Problem details: Below are some records. Copy every line in them that holds "SFTD".

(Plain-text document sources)
....
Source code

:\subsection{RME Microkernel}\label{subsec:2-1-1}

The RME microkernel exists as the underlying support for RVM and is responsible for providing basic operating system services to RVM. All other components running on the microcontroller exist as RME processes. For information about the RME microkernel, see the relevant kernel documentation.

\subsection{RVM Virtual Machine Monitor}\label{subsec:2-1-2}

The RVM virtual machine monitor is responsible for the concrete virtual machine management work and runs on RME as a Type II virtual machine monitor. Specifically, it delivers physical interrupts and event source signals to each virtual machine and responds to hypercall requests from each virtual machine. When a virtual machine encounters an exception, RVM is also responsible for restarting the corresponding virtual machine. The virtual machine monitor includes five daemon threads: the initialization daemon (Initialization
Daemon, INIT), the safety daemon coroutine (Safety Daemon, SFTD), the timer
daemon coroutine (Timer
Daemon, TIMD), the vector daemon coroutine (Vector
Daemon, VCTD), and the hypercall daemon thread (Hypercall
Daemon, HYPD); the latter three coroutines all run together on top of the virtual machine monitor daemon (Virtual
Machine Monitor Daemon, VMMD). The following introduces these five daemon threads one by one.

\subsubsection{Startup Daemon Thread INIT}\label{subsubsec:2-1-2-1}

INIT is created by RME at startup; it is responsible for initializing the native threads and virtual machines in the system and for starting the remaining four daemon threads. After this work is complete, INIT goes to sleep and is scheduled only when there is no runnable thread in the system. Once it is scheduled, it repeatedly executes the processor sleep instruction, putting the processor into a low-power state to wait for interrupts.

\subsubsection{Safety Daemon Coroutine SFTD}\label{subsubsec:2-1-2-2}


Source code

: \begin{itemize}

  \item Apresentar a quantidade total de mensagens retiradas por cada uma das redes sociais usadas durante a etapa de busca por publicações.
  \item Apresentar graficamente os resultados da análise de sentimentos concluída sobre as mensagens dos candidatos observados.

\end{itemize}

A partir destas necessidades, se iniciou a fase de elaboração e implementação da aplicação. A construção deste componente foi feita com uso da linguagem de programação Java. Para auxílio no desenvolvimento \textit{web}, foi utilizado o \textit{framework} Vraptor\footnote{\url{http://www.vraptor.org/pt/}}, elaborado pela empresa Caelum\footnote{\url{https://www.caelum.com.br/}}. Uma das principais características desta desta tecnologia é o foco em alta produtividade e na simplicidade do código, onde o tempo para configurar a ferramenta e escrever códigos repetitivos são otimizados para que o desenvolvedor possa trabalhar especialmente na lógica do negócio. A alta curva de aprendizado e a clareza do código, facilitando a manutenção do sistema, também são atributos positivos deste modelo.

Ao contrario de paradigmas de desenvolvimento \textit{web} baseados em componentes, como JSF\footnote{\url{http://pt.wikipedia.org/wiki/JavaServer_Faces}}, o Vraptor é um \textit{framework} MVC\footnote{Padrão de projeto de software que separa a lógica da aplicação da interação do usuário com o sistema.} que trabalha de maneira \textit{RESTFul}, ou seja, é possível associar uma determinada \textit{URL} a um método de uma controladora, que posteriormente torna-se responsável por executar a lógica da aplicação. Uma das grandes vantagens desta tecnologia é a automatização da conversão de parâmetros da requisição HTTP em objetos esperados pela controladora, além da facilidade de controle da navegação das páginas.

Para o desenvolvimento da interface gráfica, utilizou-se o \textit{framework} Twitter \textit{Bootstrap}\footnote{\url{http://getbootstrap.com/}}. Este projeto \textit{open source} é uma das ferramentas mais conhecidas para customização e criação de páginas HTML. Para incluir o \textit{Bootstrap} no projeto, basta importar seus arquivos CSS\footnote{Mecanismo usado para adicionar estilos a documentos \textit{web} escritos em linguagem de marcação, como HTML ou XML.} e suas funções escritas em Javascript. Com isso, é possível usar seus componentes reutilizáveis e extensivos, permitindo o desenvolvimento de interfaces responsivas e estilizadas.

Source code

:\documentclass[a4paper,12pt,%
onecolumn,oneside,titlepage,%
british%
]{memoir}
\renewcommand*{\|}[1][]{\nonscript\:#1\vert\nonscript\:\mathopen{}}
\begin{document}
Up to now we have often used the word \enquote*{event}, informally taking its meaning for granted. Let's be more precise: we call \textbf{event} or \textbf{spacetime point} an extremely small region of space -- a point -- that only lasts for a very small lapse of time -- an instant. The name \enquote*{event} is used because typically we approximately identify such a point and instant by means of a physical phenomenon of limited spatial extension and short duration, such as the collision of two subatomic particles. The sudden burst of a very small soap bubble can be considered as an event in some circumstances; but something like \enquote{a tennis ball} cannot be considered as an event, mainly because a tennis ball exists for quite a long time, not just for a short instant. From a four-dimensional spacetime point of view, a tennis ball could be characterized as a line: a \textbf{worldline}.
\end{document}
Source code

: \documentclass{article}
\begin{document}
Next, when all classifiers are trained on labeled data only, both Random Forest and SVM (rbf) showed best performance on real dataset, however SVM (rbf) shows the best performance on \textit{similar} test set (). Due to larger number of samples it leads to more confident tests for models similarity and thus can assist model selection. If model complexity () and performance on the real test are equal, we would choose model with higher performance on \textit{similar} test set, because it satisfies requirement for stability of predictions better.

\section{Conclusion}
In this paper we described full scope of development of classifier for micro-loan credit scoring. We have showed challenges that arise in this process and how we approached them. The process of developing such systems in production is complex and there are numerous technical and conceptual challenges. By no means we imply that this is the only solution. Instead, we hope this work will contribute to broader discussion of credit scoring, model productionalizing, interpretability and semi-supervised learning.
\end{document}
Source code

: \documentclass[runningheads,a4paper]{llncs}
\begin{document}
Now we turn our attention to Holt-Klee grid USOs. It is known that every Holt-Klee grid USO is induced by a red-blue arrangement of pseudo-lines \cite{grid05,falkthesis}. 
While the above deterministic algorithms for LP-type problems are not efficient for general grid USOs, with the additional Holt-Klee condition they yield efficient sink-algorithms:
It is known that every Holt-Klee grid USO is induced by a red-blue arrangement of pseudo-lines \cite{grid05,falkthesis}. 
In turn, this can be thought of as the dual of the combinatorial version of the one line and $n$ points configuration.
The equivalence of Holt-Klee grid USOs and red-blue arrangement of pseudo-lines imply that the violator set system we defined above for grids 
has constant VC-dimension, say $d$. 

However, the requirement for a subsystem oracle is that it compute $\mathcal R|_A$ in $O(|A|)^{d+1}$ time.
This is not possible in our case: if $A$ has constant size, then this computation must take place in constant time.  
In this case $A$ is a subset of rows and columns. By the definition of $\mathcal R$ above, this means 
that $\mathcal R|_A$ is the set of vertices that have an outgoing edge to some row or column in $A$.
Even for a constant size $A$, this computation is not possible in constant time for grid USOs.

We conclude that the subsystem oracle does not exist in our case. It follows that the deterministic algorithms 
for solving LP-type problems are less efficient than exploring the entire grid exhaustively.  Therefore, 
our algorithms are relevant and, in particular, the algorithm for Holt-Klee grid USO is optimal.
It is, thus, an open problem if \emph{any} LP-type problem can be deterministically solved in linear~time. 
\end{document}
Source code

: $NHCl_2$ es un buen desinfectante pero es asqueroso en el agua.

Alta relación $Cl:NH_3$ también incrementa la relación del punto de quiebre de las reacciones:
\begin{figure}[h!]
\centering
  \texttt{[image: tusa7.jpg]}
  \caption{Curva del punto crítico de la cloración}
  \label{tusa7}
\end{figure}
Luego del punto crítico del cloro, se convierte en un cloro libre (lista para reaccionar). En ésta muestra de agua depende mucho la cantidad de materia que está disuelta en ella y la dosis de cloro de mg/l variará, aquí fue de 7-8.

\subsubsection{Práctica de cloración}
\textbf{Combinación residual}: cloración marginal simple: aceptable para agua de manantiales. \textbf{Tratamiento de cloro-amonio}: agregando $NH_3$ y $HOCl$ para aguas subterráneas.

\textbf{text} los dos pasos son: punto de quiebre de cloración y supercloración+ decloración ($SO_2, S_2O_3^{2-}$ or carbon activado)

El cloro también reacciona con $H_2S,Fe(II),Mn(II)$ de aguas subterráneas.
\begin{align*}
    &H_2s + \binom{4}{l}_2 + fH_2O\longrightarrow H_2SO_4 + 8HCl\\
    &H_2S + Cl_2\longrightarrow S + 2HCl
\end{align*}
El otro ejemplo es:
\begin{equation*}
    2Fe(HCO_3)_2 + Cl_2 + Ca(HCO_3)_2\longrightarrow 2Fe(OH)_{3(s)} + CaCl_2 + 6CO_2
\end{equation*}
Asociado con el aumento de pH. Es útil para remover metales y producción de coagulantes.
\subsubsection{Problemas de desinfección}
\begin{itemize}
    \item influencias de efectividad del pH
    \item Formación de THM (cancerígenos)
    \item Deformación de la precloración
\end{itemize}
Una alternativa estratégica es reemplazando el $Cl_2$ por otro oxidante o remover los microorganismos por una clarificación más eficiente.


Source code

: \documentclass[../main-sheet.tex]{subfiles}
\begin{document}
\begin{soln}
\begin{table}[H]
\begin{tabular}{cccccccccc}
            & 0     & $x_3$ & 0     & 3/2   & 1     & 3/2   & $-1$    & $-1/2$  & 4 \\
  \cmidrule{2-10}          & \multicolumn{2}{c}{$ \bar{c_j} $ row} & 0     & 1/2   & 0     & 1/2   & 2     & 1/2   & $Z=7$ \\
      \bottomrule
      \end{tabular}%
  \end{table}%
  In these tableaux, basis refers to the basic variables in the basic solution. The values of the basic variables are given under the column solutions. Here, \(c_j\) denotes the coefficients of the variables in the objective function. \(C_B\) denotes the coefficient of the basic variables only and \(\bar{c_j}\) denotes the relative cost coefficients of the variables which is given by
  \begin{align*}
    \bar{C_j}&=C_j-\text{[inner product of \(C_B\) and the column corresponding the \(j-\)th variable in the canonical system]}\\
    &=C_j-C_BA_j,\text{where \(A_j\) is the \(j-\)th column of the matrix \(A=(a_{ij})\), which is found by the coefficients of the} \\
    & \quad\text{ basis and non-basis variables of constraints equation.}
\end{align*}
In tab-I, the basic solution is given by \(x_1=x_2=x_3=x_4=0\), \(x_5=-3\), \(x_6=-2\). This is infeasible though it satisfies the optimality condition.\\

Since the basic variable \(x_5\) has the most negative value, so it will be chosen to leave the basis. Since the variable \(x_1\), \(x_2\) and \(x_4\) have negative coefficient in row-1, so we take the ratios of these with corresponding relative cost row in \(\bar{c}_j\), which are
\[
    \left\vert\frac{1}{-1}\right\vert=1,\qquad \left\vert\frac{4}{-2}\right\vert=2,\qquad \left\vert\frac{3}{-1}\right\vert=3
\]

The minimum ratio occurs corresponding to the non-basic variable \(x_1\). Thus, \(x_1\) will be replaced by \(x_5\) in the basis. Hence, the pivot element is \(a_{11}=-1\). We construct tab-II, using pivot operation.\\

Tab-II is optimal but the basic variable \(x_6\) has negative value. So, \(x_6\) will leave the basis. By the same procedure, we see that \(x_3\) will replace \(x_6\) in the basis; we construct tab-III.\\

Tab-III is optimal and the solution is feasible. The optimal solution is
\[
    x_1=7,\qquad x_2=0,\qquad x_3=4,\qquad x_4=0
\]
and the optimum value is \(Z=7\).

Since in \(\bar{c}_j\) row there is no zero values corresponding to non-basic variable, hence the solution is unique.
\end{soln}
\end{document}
....
Answer to this task:
Daemon, INIT), the safety daemon coroutine (Safety Daemon, SFTD), the timer
\subsubsection{Safety Daemon Coroutine SFTD}\label{subsubsec:2-1-2-2}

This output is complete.